Your answer should be the entries, repeated exactly.

▸ **Data for this task**:
Content starts

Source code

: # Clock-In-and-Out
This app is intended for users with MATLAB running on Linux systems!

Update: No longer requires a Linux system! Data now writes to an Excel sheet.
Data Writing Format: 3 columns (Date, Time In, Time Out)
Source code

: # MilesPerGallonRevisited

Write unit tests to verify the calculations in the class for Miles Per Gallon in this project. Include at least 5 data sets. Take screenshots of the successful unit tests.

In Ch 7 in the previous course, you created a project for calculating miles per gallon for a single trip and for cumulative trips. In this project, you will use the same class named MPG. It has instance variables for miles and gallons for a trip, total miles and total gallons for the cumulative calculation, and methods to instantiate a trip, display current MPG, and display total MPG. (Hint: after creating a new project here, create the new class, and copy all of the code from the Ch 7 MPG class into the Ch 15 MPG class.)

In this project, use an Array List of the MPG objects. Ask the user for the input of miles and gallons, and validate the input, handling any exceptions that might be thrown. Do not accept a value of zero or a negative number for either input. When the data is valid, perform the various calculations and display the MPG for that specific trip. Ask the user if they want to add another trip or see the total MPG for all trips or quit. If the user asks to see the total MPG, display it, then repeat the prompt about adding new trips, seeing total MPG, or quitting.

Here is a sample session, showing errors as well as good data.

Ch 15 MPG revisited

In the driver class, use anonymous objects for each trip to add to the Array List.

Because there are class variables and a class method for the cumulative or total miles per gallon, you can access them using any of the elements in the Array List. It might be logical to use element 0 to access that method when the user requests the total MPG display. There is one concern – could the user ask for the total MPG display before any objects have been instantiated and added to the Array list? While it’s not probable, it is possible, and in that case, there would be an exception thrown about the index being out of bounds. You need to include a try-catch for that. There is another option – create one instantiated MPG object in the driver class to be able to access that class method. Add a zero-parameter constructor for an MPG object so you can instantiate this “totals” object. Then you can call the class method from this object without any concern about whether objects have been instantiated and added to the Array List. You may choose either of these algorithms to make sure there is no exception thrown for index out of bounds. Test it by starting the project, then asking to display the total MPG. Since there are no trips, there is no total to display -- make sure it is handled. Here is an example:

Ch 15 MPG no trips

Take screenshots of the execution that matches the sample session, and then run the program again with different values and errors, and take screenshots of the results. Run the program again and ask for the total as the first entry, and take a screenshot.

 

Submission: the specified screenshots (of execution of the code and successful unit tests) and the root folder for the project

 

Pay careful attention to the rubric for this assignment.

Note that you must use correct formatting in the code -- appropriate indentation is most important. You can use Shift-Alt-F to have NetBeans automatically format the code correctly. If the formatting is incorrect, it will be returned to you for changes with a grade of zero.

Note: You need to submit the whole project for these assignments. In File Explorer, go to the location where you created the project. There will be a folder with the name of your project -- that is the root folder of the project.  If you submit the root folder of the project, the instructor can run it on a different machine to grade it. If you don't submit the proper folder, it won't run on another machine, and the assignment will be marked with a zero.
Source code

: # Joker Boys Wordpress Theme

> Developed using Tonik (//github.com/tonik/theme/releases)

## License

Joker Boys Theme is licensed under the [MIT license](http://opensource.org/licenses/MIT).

Content ends

▸ **Result for this task**:
Source code

: # Clock-In-and-Out
This app is intended for users with MATLAB running on Linux systems!

Update: No longer requires a Linux system! Data now writes to an Excel sheet.
Data Writing Format: 3 columns (Date, Time In, Time Out)
Source code

: # MilesPerGallonRevisited

Write unit tests to verify the calculations in the class for Miles Per Gallon in this project. Include at least 5 data sets. Take screenshots of the successful unit tests.

In Ch 7 in the previous course, you created a project for calculating miles per gallon for a single trip and for cumulative trips. In this project, you will use the same class named MPG. It has instance variables for miles and gallons for a trip, total miles and total gallons for the cumulative calculation, and methods to instantiate a trip, display current MPG, and display total MPG. (Hint: after creating a new project here, create the new class, and copy all of the code from the Ch 7 MPG class into the Ch 15 MPG class.)

In this project, use an Array List of the MPG objects. Ask the user for the input of miles and gallons, and validate the input, handling any exceptions that might be thrown. Do not accept a value of zero or a negative number for either input. When the data is valid, perform the various calculations and display the MPG for that specific trip. Ask the user if they want to add another trip or see the total MPG for all trips or quit. If the user asks to see the total MPG, display it, then repeat the prompt about adding new trips, seeing total MPG, or quitting.

Here is a sample session, showing errors as well as good data.

Ch 15 MPG revisited

In the driver class, use anonymous objects for each trip to add to the Array List.

Because there are class variables and a class method for the cumulative or total miles per gallon, you can access them using any of the elements in the Array List. It might be logical to use element 0 to access that method when the user requests the total MPG display. There is one concern – could the user ask for the total MPG display before any objects have been instantiated and added to the Array list? While it’s not probable, it is possible, and in that case, there would be an exception thrown about the index being out of bounds. You need to include a try-catch for that. There is another option – create one instantiated MPG object in the driver class to be able to access that class method. Add a zero-parameter constructor for an MPG object so you can instantiate this “totals” object. Then you can call the class method from this object without any concern about whether objects have been instantiated and added to the Array List. You may choose either of these algorithms to make sure there is no exception thrown for index out of bounds. Test it by starting the project, then asking to display the total MPG. Since there are no trips, there is no total to display -- make sure it is handled. Here is an example:

Ch 15 MPG no trips

Take screenshots of the execution that matches the sample session, and then run the program again with different values and errors, and take screenshots of the results. Run the program again and ask for the total as the first entry, and take a screenshot.

 

Submission: the specified screenshots (of execution of the code and successful unit tests) and the root folder for the project

 

Pay careful attention to the rubric for this assignment.

Note that you must use correct formatting in the code -- appropriate indentation is most important. You can use Shift-Alt-F to have NetBeans automatically format the code correctly. If the formatting is incorrect, it will be returned to you for changes with a grade of zero.

Note: You need to submit the whole project for these assignments. In File Explorer, go to the location where you created the project. There will be a folder with the name of your project -- that is the root folder of the project.  If you submit the root folder of the project, the instructor can run it on a different machine to grade it. If you don't submit the proper folder, it won't run on another machine, and the assignment will be marked with a zero.
Source code

: # Joker Boys Wordpress Theme

> Developed using Tonik (//github.com/tonik/theme/releases)

## License

Joker Boys Theme is licensed under the [MIT license](http://opensource.org/licenses/MIT).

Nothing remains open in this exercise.